#### [EXERCISE DETAILS]
Search the data for the word "technological" and copy every line where it occurs.
#### AVAILABLE DATA ####
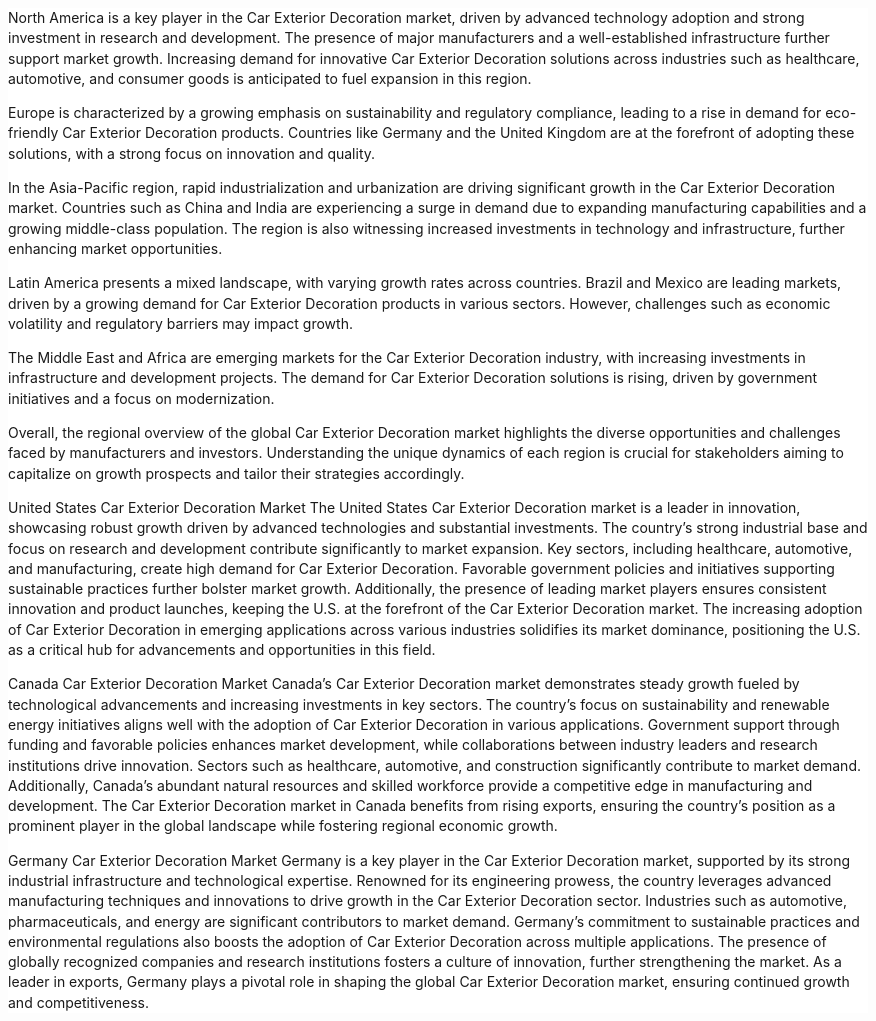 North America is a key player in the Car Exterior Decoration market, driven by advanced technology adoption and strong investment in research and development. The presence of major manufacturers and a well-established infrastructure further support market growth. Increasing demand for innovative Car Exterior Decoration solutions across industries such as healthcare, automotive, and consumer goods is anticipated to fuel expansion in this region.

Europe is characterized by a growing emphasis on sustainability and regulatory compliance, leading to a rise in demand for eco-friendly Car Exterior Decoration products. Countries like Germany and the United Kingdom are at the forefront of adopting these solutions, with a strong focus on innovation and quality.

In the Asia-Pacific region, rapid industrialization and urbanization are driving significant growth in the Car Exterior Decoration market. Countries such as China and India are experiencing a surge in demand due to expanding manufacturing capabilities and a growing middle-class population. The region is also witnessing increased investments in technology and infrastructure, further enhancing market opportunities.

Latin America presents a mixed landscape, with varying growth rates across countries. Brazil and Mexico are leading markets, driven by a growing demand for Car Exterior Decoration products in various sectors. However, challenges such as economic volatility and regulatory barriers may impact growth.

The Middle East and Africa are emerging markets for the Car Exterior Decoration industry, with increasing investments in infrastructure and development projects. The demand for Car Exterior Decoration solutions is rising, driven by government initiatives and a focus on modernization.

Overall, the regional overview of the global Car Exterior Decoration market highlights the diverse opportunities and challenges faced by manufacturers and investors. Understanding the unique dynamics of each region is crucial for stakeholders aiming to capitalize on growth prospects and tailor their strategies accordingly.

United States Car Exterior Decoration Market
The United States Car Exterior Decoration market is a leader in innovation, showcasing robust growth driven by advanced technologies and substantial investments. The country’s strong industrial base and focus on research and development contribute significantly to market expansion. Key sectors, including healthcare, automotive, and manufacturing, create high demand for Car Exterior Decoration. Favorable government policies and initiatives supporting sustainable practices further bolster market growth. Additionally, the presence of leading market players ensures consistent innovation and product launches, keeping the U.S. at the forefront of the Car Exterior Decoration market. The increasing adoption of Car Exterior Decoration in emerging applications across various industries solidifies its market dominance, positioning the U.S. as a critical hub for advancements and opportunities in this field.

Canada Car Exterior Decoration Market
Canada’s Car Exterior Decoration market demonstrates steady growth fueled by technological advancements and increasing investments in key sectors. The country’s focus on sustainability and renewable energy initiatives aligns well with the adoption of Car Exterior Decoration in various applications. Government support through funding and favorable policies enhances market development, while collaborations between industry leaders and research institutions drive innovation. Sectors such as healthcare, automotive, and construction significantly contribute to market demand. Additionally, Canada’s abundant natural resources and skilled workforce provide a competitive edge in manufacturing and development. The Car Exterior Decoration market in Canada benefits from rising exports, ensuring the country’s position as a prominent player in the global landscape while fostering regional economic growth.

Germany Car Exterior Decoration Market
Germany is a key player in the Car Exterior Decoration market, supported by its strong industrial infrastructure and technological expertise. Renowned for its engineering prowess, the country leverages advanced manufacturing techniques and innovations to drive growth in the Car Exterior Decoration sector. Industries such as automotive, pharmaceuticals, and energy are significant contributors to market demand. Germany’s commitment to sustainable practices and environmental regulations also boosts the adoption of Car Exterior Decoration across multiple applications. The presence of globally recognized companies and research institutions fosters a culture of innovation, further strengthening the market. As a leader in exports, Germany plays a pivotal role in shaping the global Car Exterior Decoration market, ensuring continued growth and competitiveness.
####
#### [RESULT OF THIS EXERCISE]
Canada’s Car Exterior Decoration market demonstrates steady growth fueled by technological advancements and increasing investments in key sectors. The country’s focus on sustainability and renewable energy initiatives aligns well with the adoption of Car Exterior Decoration in various applications. Government support through funding and favorable policies enhances market development, while collaborations between industry leaders and research institutions drive innovation. Sectors such as healthcare, automotive, and construction significantly contribute to market demand. Additionally, Canada’s abundant natural resources and skilled workforce provide a competitive edge in manufacturing and development. The Car Exterior Decoration market in Canada benefits from rising exports, ensuring the country’s position as a prominent player in the global landscape while fostering regional economic growth.
Germany is a key player in the Car Exterior Decoration market, supported by its strong industrial infrastructure and technological expertise. Renowned for its engineering prowess, the country leverages advanced manufacturing techniques and innovations to drive growth in the Car Exterior Decoration sector. Industries such as automotive, pharmaceuticals, and energy are significant contributors to market demand. Germany’s commitment to sustainable practices and environmental regulations also boosts the adoption of Car Exterior Decoration across multiple applications. The presence of globally recognized companies and research institutions fosters a culture of innovation, further strengthening the market. As a leader in exports, Germany plays a pivotal role in shaping the global Car Exterior Decoration market, ensuring continued growth and competitiveness.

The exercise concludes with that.